27 Kasım 2015 Cuma

Ekim Kitapları




Ekim ayında, oğluma okuduğum okul öncesi kitaplar :) haricinde, resimde görmüş olduğunuz kitapları okudum. 

Kuyucaklı Yusuf

Yıllar yıllar evvelinden beri, Sabahattin Ali'nin Kürk Mantolu Madonna'sını okumak ister, ya unutur, ya erteler, ya üşenir bir yandan da hala okumamış olduğum için utanırdım. Bir türlü okuyamamıştım ta üniversiteden beri. En sonunda geçtiğimiz aylarda, internetten kitap siparişi verirken ana sayfada gözüme takıldı da, aldım okudum nihayet. Ve bunca yıl okumamış olmama, ertelememe kahrettim. Ne kadar muazzam bir kitapmış meğer. Yoksa yaşanan aşk mı muazzammış demeli?.. O kadar içime işledi, o kadar sevdim ki, kitap bende Sabahattin Ali'nin bütün kitaplarını okuma isteği uyandırdı. Sanki hepsi Kürk Mantolu Madonna kadar güzel olacaktı, sanki hespi o kitabın birer devamıydı, belki başka versiyonlarla. Bu hislerle , önce "Canım Aliye Ruhum Filiz"i aldım okudum. Onu da pek beğendim. Sonrasında ise Kuyucaklı Yusuf'a geldi sıra. Önceleri, belki ilk 50 sayfa, içine girmekte zorlandım romanın. Kullanılan eski dil, konunun girişinin belki de daha az ilgimi çekmesi, kitaba dalmamı zorlaştırdı. Ama kitabı çok çok zorlanmadıkça, yarım bırakmayı hiç sevmediğimden devam ettim. İyi ki de etmişim. Özellikle de son 50 sayfada inanılmaz heyecanlandı. O sıkıcı başlayan kitabın nasıl olup da bu denli heyecanlı bir romana dönüştüğünü bile anlayamadım. Akıcı bir şekilde kayıp gitti. Bittiğinde yine bir boşluğa düşüyor insan. Ama bu sefer nedense, Sabahattin Ali'ye ara vermek istedim. Kullandığı eski (yani günümüze göre eski tabii) dilden olsa gerek, yordu biraz.


Mucizeleri Saymak

Bu kitap, esasen çocuk kitapları kategorisinde satılıyor. Ama bence hem çocuk hem yetişkin kitaplarından biri. Hem konusu, hem anlatımı beni inanılmaz etkiledi hatta vurdu diyebilirim. Yazarın dili akıcı kullanmasının yanında, çevirmenin başarısı da su götürmez. Kalın sayılabilecek bir kitap olmasına rağmen bir çırpıda bitti. Gişe kaygısı olmayan bir yönetmen tarafından filmi çekilse ne güzel olur. Ben kitabı film izler gibi okudum, çok güzeldi.
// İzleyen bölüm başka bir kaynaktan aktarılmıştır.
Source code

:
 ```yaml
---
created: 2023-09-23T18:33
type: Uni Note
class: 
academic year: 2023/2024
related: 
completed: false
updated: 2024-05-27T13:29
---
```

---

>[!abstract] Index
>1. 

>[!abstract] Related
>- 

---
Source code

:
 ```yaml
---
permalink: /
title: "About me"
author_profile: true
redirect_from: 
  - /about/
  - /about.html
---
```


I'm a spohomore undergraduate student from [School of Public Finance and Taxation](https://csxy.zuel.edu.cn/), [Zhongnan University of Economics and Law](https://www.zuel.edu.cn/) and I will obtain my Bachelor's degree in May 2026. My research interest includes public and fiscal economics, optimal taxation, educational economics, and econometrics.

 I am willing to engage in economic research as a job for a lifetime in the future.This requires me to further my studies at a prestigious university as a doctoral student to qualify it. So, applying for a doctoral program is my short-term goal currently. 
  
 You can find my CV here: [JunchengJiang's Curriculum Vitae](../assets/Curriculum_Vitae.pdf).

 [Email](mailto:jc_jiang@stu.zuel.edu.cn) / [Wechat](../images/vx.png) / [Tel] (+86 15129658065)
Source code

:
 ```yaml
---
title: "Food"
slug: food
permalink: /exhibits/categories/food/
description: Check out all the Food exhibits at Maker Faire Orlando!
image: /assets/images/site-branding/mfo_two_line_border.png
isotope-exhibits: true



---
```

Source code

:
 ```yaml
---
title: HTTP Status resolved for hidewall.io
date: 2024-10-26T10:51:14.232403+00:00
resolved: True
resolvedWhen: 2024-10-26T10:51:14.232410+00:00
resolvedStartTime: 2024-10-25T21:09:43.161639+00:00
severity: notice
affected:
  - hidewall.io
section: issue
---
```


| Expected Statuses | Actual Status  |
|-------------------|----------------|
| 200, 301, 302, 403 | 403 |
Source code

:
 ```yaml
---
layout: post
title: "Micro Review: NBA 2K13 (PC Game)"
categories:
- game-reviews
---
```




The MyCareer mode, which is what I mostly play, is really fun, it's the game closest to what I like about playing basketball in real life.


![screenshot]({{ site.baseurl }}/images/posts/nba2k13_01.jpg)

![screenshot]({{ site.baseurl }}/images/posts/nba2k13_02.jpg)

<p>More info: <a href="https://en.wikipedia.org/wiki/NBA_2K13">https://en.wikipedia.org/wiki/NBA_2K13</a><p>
Willow Chance adlı küçük kızın, annesi ve babası bir trafik kazasında öldükten sonra başından geçenleri anlatıyor. Aslında konu son derece iç karartıcı gibi görünse de, ajitasyon yapıp okuyucuyu ağlatmaya yönelik hareketler barındırmıyor. 

Kitabın arka kapağında şöyle diyor: "Mucizeleri Saymak, hayatın görkemini kutlayan, şaşırtıcı, eğlenceli, nefis bir dönüşüm öyküsü. İzin verin, Willow Chance size de iyi gelsin." 

Willow Chance, bana iyi geldi.


Sevdalı Bulut Masalı

Nazım Hikmet'i elbette şiirleriyle tanırız. Masal yazdığını bilmiyordum doğrusu. Dahil olduğum kitap klübünün bu ayki kitabı olduğu için edinip okudum. İçerdiği öğeler bakımından güzel, verdiği mesajlar bugün de geçerliliğini koruyor maalesef. Dışardan bakıldığında bir masal kitabı evet, ama buna bir masal demek gelmiyor içimden. Ben biraz sıkıldım okurken. Nazım'ın şiirlerini tercih ederim :)

Sadece işe gidip gelirken yolda okuduğum için epey yavaş ilerliyorum okuma konusunda. O yüzden ayda ancak 3-4 kitap okuyabiliyorum. Ama bazen, "keşke bugün kahve ve battaniye eşliğinde bütün gün kitap okuyabilsem" diye içimden geçirmiyorum desem yalan olur :) Size de olur mu öyle? Hele de yağmurlu havada, pencere kenarında sıcak kahve eşliğinde kitap okumak ister misiniz?